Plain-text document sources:
============

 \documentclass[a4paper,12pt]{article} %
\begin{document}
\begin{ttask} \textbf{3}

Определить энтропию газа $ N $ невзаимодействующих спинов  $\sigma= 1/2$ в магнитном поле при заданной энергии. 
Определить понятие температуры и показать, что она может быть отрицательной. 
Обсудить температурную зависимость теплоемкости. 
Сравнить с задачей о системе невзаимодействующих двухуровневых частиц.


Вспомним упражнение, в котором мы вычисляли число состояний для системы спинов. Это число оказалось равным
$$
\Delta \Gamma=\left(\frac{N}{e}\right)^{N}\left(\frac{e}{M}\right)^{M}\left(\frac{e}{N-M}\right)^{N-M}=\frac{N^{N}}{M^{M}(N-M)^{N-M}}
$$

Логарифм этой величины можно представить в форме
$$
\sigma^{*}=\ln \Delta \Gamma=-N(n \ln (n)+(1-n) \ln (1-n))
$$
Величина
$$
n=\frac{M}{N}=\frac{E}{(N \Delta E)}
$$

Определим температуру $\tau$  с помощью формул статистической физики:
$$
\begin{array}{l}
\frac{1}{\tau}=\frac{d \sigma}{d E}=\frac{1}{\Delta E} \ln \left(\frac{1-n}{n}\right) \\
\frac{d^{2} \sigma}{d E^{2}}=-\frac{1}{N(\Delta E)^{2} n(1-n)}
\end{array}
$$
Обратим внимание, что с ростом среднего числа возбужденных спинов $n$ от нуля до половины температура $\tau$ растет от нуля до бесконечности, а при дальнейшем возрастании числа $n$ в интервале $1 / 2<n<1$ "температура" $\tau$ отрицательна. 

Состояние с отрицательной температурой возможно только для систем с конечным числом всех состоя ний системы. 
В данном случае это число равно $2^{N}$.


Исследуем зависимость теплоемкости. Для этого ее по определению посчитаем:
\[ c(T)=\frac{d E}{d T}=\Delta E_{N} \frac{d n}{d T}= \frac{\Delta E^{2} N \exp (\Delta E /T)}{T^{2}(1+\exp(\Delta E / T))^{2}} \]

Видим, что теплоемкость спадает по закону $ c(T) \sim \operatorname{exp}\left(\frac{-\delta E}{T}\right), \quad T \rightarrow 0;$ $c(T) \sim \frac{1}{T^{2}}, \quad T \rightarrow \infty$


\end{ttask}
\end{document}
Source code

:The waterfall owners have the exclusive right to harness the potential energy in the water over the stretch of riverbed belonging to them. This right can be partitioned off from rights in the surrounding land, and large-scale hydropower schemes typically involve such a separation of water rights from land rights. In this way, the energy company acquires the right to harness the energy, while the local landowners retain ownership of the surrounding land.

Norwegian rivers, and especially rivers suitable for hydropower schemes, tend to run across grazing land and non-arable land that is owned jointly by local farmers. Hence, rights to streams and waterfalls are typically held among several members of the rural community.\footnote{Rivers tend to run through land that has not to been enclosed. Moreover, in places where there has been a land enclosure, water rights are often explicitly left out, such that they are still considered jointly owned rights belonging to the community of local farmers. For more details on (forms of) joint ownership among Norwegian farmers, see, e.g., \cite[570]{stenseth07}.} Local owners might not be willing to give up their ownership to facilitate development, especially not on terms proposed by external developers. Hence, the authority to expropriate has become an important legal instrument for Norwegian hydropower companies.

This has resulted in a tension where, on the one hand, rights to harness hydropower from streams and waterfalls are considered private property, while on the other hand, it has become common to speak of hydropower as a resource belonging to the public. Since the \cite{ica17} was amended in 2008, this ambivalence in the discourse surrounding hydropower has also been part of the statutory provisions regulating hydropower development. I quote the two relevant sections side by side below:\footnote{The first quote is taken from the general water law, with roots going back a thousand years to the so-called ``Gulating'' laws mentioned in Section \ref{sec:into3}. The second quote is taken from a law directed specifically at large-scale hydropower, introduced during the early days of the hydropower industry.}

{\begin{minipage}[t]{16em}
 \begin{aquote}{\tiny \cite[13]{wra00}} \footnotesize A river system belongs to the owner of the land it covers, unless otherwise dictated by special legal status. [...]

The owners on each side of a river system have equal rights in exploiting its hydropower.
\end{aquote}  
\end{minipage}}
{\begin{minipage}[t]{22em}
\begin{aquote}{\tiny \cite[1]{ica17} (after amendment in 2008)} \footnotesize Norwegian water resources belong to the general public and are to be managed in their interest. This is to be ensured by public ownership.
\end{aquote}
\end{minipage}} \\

============

- _AIM OF THE EXERCISE_
Set down the data in full, word for word.

- _EXERCISE SOLUTION_
 \documentclass[a4paper,12pt]{article} %
\begin{document}
\begin{ttask} \textbf{3}

Определить энтропию газа $ N $ невзаимодействующих спинов  $\sigma= 1/2$ в магнитном поле при заданной энергии. 
Определить понятие температуры и показать, что она может быть отрицательной. 
Обсудить температурную зависимость теплоемкости. 
Сравнить с задачей о системе невзаимодействующих двухуровневых частиц.


Вспомним упражнение, в котором мы вычисляли число состояний для системы спинов. Это число оказалось равным
$$
\Delta \Gamma=\left(\frac{N}{e}\right)^{N}\left(\frac{e}{M}\right)^{M}\left(\frac{e}{N-M}\right)^{N-M}=\frac{N^{N}}{M^{M}(N-M)^{N-M}}
$$

Логарифм этой величины можно представить в форме
$$
\sigma^{*}=\ln \Delta \Gamma=-N(n \ln (n)+(1-n) \ln (1-n))
$$
Величина
$$
n=\frac{M}{N}=\frac{E}{(N \Delta E)}
$$

Определим температуру $\tau$  с помощью формул статистической физики:
$$
\begin{array}{l}
\frac{1}{\tau}=\frac{d \sigma}{d E}=\frac{1}{\Delta E} \ln \left(\frac{1-n}{n}\right) \\
\frac{d^{2} \sigma}{d E^{2}}=-\frac{1}{N(\Delta E)^{2} n(1-n)}
\end{array}
$$
Обратим внимание, что с ростом среднего числа возбужденных спинов $n$ от нуля до половины температура $\tau$ растет от нуля до бесконечности, а при дальнейшем возрастании числа $n$ в интервале $1 / 2<n<1$ "температура" $\tau$ отрицательна. 

Состояние с отрицательной температурой возможно только для систем с конечным числом всех состоя ний системы. 
В данном случае это число равно $2^{N}$.


Исследуем зависимость теплоемкости. Для этого ее по определению посчитаем:
\[ c(T)=\frac{d E}{d T}=\Delta E_{N} \frac{d n}{d T}= \frac{\Delta E^{2} N \exp (\Delta E /T)}{T^{2}(1+\exp(\Delta E / T))^{2}} \]

Видим, что теплоемкость спадает по закону $ c(T) \sim \operatorname{exp}\left(\frac{-\delta E}{T}\right), \quad T \rightarrow 0;$ $c(T) \sim \frac{1}{T^{2}}, \quad T \rightarrow \infty$


\end{ttask}
\end{document}
Source code

:The waterfall owners have the exclusive right to harness the potential energy in the water over the stretch of riverbed belonging to them. This right can be partitioned off from rights in the surrounding land, and large-scale hydropower schemes typically involve such a separation of water rights from land rights. In this way, the energy company acquires the right to harness the energy, while the local landowners retain ownership of the surrounding land.

Norwegian rivers, and especially rivers suitable for hydropower schemes, tend to run across grazing land and non-arable land that is owned jointly by local farmers. Hence, rights to streams and waterfalls are typically held among several members of the rural community.\footnote{Rivers tend to run through land that has not to been enclosed. Moreover, in places where there has been a land enclosure, water rights are often explicitly left out, such that they are still considered jointly owned rights belonging to the community of local farmers. For more details on (forms of) joint ownership among Norwegian farmers, see, e.g., \cite[570]{stenseth07}.} Local owners might not be willing to give up their ownership to facilitate development, especially not on terms proposed by external developers. Hence, the authority to expropriate has become an important legal instrument for Norwegian hydropower companies.

This has resulted in a tension where, on the one hand, rights to harness hydropower from streams and waterfalls are considered private property, while on the other hand, it has become common to speak of hydropower as a resource belonging to the public. Since the \cite{ica17} was amended in 2008, this ambivalence in the discourse surrounding hydropower has also been part of the statutory provisions regulating hydropower development. I quote the two relevant sections side by side below:\footnote{The first quote is taken from the general water law, with roots going back a thousand years to the so-called ``Gulating'' laws mentioned in Section \ref{sec:into3}. The second quote is taken from a law directed specifically at large-scale hydropower, introduced during the early days of the hydropower industry.}

{\begin{minipage}[t]{16em}
 \begin{aquote}{\tiny \cite[13]{wra00}} \footnotesize A river system belongs to the owner of the land it covers, unless otherwise dictated by special legal status. [...]

The owners on each side of a river system have equal rights in exploiting its hydropower.
\end{aquote}  
\end{minipage}}
{\begin{minipage}[t]{22em}
\begin{aquote}{\tiny \cite[1]{ica17} (after amendment in 2008)} \footnotesize Norwegian water resources belong to the general public and are to be managed in their interest. This is to be ensured by public ownership.
\end{aquote}
\end{minipage}} \\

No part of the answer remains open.